### EXERCISE DESCRIPTION
Print the entries below in their entirety, exactly as they are written.

★ ★ ★ ★

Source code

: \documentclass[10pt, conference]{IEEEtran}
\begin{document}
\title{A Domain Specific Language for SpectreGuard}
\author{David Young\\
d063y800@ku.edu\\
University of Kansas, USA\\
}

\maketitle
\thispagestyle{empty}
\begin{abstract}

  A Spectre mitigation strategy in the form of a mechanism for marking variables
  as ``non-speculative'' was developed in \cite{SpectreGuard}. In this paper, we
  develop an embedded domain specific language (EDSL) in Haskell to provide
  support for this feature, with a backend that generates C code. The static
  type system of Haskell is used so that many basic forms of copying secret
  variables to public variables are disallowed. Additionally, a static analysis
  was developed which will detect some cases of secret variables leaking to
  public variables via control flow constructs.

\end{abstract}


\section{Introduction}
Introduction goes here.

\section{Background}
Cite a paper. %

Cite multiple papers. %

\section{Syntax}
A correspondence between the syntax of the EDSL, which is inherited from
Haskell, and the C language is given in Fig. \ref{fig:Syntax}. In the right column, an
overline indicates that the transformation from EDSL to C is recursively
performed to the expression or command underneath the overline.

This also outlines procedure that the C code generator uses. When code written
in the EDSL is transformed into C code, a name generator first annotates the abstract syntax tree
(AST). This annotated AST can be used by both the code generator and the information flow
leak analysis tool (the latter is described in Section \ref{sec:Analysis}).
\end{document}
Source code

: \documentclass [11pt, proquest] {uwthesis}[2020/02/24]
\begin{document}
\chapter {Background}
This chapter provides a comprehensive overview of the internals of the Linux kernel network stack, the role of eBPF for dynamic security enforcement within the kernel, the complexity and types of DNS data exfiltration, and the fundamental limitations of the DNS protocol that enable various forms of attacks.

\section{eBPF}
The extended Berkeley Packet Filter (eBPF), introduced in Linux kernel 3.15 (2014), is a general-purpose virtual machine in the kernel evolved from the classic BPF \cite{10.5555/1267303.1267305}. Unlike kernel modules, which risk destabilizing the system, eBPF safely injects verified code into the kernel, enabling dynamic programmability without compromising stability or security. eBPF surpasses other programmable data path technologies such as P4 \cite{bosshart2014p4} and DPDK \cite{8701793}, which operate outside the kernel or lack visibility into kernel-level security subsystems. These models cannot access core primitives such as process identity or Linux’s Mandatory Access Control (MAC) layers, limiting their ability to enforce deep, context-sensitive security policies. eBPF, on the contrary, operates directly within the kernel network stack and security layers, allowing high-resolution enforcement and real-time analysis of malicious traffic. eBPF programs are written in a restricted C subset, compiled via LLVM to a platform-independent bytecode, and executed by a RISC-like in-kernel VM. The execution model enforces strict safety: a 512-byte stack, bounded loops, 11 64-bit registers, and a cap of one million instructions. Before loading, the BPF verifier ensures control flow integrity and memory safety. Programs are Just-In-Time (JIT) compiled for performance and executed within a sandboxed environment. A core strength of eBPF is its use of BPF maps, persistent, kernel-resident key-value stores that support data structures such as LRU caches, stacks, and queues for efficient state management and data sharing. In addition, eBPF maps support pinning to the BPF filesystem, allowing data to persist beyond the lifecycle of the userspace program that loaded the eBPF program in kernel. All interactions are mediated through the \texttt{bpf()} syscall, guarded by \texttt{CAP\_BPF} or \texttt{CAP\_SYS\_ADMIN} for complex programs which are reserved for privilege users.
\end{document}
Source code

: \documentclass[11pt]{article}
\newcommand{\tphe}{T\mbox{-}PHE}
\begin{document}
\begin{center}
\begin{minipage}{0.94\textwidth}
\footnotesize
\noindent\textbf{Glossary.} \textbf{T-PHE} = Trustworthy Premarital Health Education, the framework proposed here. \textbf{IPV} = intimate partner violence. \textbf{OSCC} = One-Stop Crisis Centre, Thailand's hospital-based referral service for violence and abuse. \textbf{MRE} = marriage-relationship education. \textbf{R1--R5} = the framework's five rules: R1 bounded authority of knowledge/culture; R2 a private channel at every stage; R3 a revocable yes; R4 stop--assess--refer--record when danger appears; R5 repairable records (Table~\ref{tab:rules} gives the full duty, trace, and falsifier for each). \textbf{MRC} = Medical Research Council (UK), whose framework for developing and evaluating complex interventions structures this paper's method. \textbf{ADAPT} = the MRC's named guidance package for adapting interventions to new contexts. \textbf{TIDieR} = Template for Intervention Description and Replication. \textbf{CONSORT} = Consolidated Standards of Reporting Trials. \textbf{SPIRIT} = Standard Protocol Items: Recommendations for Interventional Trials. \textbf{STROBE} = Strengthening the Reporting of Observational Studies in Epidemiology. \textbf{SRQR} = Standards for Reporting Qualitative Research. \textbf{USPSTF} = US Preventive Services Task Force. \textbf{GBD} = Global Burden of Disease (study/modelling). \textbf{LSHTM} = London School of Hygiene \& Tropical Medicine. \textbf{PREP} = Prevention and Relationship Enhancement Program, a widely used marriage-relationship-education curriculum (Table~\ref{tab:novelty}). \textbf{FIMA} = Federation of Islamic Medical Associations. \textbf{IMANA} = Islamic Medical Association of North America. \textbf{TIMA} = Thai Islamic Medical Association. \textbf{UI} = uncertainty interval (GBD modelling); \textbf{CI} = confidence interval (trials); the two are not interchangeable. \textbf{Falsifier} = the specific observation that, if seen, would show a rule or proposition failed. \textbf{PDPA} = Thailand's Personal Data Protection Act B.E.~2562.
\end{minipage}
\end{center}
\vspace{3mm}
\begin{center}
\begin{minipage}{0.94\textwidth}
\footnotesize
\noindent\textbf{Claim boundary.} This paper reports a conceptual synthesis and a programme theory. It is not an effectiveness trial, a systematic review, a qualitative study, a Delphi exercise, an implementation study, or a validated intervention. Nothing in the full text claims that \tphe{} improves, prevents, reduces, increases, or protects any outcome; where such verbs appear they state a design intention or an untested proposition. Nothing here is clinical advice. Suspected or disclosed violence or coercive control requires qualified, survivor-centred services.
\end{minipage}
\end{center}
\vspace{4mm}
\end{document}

★ ★ ★ ★

### EXERCISE RESPONSE
Source code

: \documentclass[10pt, conference]{IEEEtran}
\begin{document}
\title{A Domain Specific Language for SpectreGuard}
\author{David Young\\
d063y800@ku.edu\\
University of Kansas, USA\\
}

\maketitle
\thispagestyle{empty}
\begin{abstract}

  A Spectre mitigation strategy in the form of a mechanism for marking variables
  as ``non-speculative'' was developed in \cite{SpectreGuard}. In this paper, we
  develop an embedded domain specific language (EDSL) in Haskell to provide
  support for this feature, with a backend that generates C code. The static
  type system of Haskell is used so that many basic forms of copying secret
  variables to public variables are disallowed. Additionally, a static analysis
  was developed which will detect some cases of secret variables leaking to
  public variables via control flow constructs.

\end{abstract}


\section{Introduction}
Introduction goes here.

\section{Background}
Cite a paper. %

Cite multiple papers. %

\section{Syntax}
A correspondence between the syntax of the EDSL, which is inherited from
Haskell, and the C language is given in Fig. \ref{fig:Syntax}. In the right column, an
overline indicates that the transformation from EDSL to C is recursively
performed to the expression or command underneath the overline.

This also outlines procedure that the C code generator uses. When code written
in the EDSL is transformed into C code, a name generator first annotates the abstract syntax tree
(AST). This annotated AST can be used by both the code generator and the information flow
leak analysis tool (the latter is described in Section \ref{sec:Analysis}).
\end{document}
Source code

: \documentclass [11pt, proquest] {uwthesis}[2020/02/24]
\begin{document}
\chapter {Background}
This chapter provides a comprehensive overview of the internals of the Linux kernel network stack, the role of eBPF for dynamic security enforcement within the kernel, the complexity and types of DNS data exfiltration, and the fundamental limitations of the DNS protocol that enable various forms of attacks.

\section{eBPF}
The extended Berkeley Packet Filter (eBPF), introduced in Linux kernel 3.15 (2014), is a general-purpose virtual machine in the kernel evolved from the classic BPF \cite{10.5555/1267303.1267305}. Unlike kernel modules, which risk destabilizing the system, eBPF safely injects verified code into the kernel, enabling dynamic programmability without compromising stability or security. eBPF surpasses other programmable data path technologies such as P4 \cite{bosshart2014p4} and DPDK \cite{8701793}, which operate outside the kernel or lack visibility into kernel-level security subsystems. These models cannot access core primitives such as process identity or Linux’s Mandatory Access Control (MAC) layers, limiting their ability to enforce deep, context-sensitive security policies. eBPF, on the contrary, operates directly within the kernel network stack and security layers, allowing high-resolution enforcement and real-time analysis of malicious traffic. eBPF programs are written in a restricted C subset, compiled via LLVM to a platform-independent bytecode, and executed by a RISC-like in-kernel VM. The execution model enforces strict safety: a 512-byte stack, bounded loops, 11 64-bit registers, and a cap of one million instructions. Before loading, the BPF verifier ensures control flow integrity and memory safety. Programs are Just-In-Time (JIT) compiled for performance and executed within a sandboxed environment. A core strength of eBPF is its use of BPF maps, persistent, kernel-resident key-value stores that support data structures such as LRU caches, stacks, and queues for efficient state management and data sharing. In addition, eBPF maps support pinning to the BPF filesystem, allowing data to persist beyond the lifecycle of the userspace program that loaded the eBPF program in kernel. All interactions are mediated through the \texttt{bpf()} syscall, guarded by \texttt{CAP\_BPF} or \texttt{CAP\_SYS\_ADMIN} for complex programs which are reserved for privilege users.
\end{document}
Source code

: \documentclass[11pt]{article}
\newcommand{\tphe}{T\mbox{-}PHE}
\begin{document}
\begin{center}
\begin{minipage}{0.94\textwidth}
\footnotesize
\noindent\textbf{Glossary.} \textbf{T-PHE} = Trustworthy Premarital Health Education, the framework proposed here. \textbf{IPV} = intimate partner violence. \textbf{OSCC} = One-Stop Crisis Centre, Thailand's hospital-based referral service for violence and abuse. \textbf{MRE} = marriage-relationship education. \textbf{R1--R5} = the framework's five rules: R1 bounded authority of knowledge/culture; R2 a private channel at every stage; R3 a revocable yes; R4 stop--assess--refer--record when danger appears; R5 repairable records (Table~\ref{tab:rules} gives the full duty, trace, and falsifier for each). \textbf{MRC} = Medical Research Council (UK), whose framework for developing and evaluating complex interventions structures this paper's method. \textbf{ADAPT} = the MRC's named guidance package for adapting interventions to new contexts. \textbf{TIDieR} = Template for Intervention Description and Replication. \textbf{CONSORT} = Consolidated Standards of Reporting Trials. \textbf{SPIRIT} = Standard Protocol Items: Recommendations for Interventional Trials. \textbf{STROBE} = Strengthening the Reporting of Observational Studies in Epidemiology. \textbf{SRQR} = Standards for Reporting Qualitative Research. \textbf{USPSTF} = US Preventive Services Task Force. \textbf{GBD} = Global Burden of Disease (study/modelling). \textbf{LSHTM} = London School of Hygiene \& Tropical Medicine. \textbf{PREP} = Prevention and Relationship Enhancement Program, a widely used marriage-relationship-education curriculum (Table~\ref{tab:novelty}). \textbf{FIMA} = Federation of Islamic Medical Associations. \textbf{IMANA} = Islamic Medical Association of North America. \textbf{TIMA} = Thai Islamic Medical Association. \textbf{UI} = uncertainty interval (GBD modelling); \textbf{CI} = confidence interval (trials); the two are not interchangeable. \textbf{Falsifier} = the specific observation that, if seen, would show a rule or proposition failed. \textbf{PDPA} = Thailand's Personal Data Protection Act B.E.~2562.
\end{minipage}
\end{center}
\vspace{3mm}
\begin{center}
\begin{minipage}{0.94\textwidth}
\footnotesize
\noindent\textbf{Claim boundary.} This paper reports a conceptual synthesis and a programme theory. It is not an effectiveness trial, a systematic review, a qualitative study, a Delphi exercise, an implementation study, or a validated intervention. Nothing in the full text claims that \tphe{} improves, prevents, reduces, increases, or protects any outcome; where such verbs appear they state a design intention or an untested proposition. Nothing here is clinical advice. Suspected or disclosed violence or coercive control requires qualified, survivor-centred services.
\end{minipage}
\end{center}
\vspace{4mm}
\end{document}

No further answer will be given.